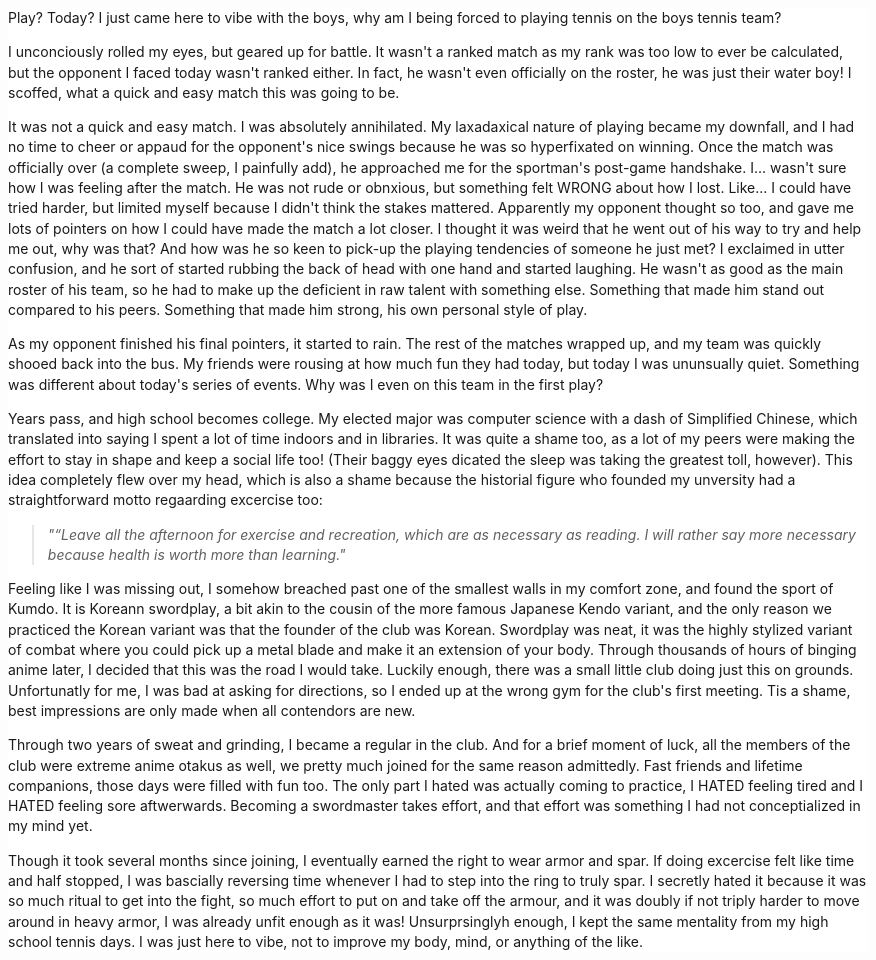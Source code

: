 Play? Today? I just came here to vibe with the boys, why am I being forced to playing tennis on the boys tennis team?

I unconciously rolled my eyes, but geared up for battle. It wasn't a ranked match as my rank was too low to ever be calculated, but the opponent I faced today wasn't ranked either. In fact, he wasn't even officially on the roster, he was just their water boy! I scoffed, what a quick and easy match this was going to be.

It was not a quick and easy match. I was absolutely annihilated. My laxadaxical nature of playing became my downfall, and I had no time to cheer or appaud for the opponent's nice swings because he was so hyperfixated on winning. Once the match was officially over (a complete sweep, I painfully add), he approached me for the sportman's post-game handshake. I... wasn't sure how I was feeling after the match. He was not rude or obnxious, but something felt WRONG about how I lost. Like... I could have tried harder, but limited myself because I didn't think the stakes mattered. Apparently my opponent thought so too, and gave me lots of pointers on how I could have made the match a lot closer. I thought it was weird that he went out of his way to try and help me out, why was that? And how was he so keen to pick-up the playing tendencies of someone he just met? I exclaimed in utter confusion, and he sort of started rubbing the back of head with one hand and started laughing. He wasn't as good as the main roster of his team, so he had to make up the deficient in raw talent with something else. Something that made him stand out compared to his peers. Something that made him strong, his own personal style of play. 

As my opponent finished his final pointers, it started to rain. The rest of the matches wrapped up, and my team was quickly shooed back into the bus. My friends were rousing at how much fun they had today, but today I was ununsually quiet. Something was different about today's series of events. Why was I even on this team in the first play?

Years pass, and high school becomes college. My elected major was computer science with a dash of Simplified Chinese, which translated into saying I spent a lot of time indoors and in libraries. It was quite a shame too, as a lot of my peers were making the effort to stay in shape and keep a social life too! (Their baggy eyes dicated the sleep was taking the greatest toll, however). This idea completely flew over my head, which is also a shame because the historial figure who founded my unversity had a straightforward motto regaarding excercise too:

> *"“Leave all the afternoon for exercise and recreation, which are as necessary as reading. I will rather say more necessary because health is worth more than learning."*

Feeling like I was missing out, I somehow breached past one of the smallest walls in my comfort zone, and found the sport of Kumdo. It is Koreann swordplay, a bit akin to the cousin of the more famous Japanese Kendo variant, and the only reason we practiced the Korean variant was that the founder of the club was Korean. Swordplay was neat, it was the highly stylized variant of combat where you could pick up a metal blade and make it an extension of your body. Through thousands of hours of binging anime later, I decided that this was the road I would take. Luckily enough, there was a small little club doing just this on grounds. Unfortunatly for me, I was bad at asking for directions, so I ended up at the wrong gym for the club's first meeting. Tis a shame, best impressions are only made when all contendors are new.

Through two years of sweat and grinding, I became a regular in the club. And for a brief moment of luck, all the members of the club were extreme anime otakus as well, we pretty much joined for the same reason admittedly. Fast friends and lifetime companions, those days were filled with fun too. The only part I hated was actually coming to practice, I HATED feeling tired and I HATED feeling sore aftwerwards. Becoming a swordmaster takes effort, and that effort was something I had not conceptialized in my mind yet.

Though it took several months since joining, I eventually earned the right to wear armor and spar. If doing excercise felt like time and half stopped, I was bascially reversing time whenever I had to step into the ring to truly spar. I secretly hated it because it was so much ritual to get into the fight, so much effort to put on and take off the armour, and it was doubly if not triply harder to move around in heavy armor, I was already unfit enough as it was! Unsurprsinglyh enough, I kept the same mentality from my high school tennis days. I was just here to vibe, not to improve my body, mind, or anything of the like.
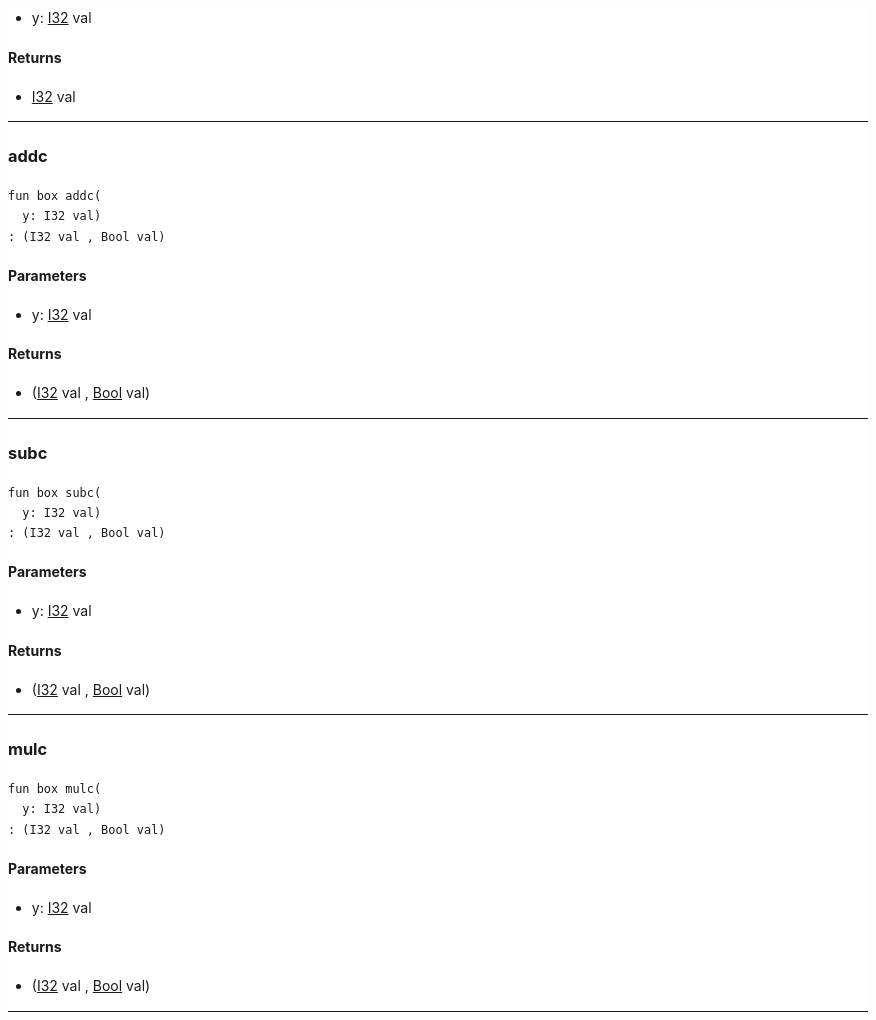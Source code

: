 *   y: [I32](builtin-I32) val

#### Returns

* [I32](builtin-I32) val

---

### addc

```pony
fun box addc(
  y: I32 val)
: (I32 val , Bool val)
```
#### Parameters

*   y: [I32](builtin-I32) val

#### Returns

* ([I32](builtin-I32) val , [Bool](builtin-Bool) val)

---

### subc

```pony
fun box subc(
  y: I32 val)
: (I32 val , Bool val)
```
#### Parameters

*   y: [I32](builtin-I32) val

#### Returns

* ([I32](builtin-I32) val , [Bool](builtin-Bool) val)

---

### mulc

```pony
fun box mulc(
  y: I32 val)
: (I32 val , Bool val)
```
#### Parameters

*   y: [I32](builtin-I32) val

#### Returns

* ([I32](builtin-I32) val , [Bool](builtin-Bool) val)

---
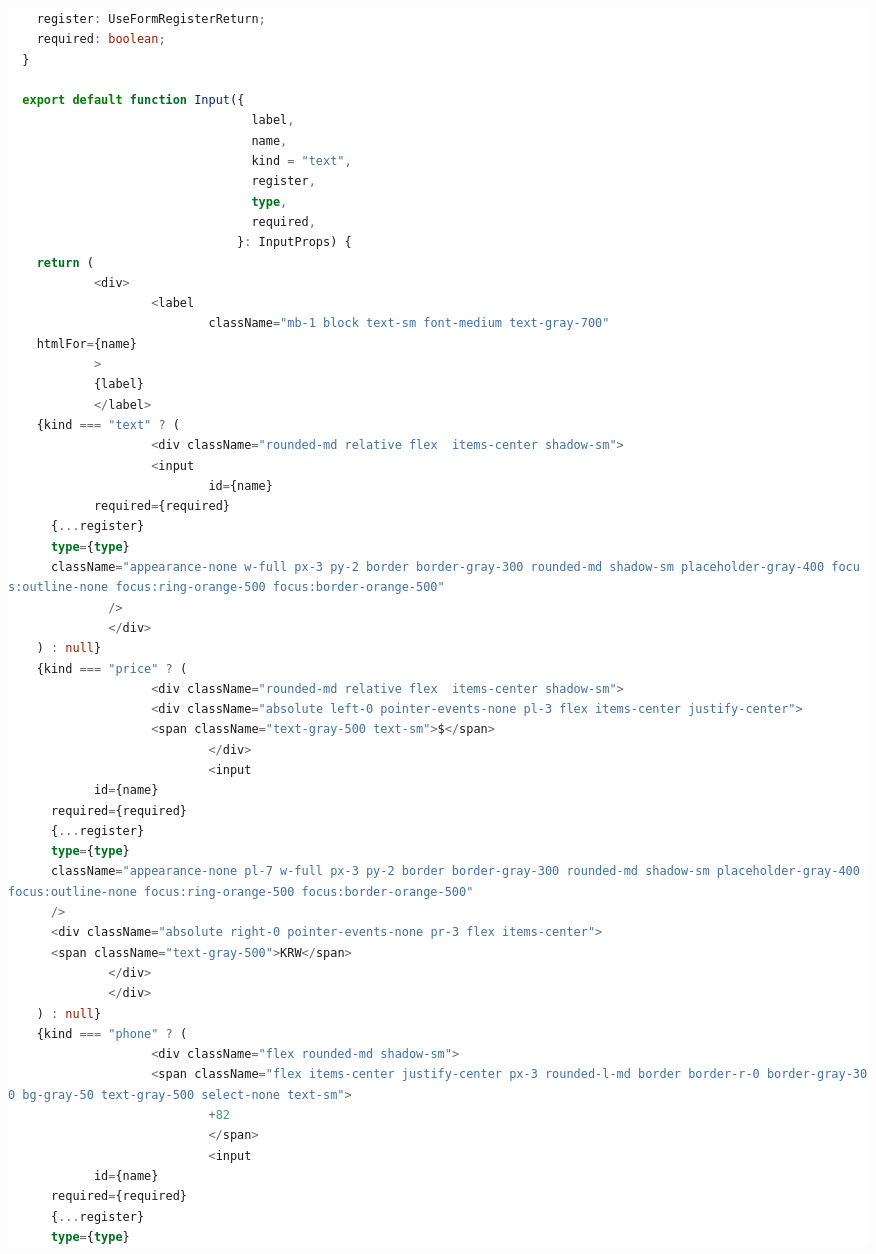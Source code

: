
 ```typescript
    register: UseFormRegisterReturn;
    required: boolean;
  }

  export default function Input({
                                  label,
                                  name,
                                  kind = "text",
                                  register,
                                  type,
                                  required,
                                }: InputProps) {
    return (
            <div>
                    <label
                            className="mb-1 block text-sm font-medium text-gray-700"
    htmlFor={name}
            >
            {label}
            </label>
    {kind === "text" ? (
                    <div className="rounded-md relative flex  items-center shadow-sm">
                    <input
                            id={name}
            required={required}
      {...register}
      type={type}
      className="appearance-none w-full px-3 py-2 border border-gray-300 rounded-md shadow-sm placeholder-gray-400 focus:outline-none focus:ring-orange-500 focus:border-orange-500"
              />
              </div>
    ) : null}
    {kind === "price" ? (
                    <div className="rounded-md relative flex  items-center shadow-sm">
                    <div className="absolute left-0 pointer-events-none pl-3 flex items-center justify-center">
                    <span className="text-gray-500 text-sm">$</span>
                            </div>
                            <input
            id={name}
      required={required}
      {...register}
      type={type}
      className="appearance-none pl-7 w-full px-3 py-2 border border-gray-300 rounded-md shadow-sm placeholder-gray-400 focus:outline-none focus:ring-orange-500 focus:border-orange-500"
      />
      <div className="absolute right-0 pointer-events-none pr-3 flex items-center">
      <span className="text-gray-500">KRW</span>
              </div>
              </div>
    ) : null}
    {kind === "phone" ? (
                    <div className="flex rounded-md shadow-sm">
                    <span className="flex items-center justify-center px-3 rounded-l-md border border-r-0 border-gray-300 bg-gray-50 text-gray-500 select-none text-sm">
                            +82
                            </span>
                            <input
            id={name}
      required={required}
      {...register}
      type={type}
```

# # # # #

**Exercise instructions**
Copy every single line of the material above that holds "outline".

**Written solution**
      className="appearance-none w-full px-3 py-2 border border-gray-300 rounded-md shadow-sm placeholder-gray-400 focus:outline-none focus:ring-orange-500 focus:border-orange-500"
      className="appearance-none pl-7 w-full px-3 py-2 border border-gray-300 rounded-md shadow-sm placeholder-gray-400 focus:outline-none focus:ring-orange-500 focus:border-orange-500"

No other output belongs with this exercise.